Problem details:
Across the entries that follow, tally every line holding the word "help" and reply with the count alone.

Dataset entries
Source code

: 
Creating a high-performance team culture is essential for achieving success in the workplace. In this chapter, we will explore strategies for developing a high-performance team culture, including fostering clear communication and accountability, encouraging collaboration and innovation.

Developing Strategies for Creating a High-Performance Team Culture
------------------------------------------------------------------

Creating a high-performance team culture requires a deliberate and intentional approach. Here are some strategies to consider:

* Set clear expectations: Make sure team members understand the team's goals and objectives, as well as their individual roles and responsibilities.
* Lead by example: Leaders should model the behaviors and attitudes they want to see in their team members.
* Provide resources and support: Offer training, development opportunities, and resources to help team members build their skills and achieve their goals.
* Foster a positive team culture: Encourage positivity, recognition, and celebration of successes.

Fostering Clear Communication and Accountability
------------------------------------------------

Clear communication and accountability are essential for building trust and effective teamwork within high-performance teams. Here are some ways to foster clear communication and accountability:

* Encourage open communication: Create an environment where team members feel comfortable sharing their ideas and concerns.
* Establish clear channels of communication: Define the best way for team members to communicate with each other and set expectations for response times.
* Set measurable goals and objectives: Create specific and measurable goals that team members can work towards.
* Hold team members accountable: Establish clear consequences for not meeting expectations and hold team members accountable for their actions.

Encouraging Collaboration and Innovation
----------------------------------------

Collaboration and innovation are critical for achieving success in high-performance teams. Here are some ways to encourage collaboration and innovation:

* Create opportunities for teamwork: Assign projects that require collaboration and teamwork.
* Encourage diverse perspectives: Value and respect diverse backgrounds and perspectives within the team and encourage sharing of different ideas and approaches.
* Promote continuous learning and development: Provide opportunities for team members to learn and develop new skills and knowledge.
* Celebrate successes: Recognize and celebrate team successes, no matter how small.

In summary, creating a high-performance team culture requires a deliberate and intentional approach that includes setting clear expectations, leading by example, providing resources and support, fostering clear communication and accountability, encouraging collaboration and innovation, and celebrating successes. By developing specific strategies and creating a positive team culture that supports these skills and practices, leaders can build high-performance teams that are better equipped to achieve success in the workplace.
* * *
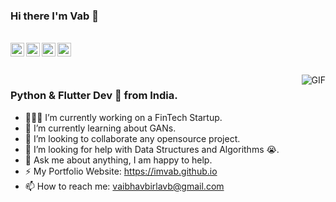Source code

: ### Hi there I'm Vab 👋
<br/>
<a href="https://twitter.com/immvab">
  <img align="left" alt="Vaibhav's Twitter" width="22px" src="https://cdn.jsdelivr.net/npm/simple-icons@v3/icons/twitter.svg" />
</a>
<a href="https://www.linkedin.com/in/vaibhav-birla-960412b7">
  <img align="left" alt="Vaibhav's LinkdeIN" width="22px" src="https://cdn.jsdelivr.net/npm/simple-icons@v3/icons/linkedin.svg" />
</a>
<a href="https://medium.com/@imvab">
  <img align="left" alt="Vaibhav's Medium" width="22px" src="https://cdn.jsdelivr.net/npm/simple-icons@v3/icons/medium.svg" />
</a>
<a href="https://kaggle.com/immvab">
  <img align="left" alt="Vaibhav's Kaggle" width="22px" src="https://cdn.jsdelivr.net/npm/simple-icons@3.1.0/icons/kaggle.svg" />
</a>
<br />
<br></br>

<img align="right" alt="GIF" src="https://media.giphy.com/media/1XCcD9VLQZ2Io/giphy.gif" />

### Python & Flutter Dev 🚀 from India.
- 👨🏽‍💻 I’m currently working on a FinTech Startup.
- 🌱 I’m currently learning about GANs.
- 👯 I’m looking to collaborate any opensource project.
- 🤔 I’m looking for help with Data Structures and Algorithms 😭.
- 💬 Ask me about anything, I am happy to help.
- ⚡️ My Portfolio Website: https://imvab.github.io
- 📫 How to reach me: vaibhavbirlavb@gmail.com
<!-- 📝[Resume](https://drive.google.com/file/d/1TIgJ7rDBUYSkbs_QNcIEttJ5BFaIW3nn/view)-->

Task solution:
3